▶ _WHAT TO DO_
In the data below, find every line with the string "begin" and pull it out.

::::::::

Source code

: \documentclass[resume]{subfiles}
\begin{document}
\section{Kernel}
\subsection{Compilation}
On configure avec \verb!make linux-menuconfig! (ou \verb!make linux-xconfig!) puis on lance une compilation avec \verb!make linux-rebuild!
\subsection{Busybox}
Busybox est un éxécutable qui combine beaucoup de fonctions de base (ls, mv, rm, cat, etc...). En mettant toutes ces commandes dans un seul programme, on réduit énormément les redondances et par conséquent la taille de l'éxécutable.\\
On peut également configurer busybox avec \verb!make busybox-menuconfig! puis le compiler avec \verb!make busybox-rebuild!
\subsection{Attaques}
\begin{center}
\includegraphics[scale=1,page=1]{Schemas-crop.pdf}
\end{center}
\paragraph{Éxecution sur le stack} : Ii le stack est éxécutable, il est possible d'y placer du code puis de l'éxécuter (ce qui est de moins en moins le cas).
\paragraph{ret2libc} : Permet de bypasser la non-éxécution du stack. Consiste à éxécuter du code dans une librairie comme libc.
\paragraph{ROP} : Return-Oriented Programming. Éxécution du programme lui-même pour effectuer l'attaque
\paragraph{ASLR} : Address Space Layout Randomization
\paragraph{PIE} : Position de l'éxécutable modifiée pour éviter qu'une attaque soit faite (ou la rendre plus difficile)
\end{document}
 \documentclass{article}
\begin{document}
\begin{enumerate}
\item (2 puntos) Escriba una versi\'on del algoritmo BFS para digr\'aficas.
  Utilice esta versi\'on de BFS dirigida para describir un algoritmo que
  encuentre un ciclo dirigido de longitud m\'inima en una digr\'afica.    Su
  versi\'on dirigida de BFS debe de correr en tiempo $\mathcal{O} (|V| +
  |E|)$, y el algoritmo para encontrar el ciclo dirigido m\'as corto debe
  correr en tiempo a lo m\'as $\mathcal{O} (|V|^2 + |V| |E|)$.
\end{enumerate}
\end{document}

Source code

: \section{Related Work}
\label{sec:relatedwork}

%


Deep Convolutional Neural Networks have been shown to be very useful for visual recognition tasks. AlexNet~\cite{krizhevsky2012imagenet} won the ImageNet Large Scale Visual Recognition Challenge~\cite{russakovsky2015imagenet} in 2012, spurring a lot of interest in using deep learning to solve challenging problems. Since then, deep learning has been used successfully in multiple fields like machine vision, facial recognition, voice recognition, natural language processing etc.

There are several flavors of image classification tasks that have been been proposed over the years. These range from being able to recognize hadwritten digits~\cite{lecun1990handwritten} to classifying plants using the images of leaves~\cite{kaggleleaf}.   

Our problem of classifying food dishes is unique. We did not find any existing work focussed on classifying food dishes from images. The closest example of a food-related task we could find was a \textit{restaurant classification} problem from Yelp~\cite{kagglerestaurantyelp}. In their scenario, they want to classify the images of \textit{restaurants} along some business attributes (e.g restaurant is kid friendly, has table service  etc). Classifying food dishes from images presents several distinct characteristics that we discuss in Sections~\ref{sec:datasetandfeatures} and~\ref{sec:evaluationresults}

::::::::

▶ _EXERCISE ANSWER_
\begin{document}
\begin{center}
\begin{document}
\begin{enumerate}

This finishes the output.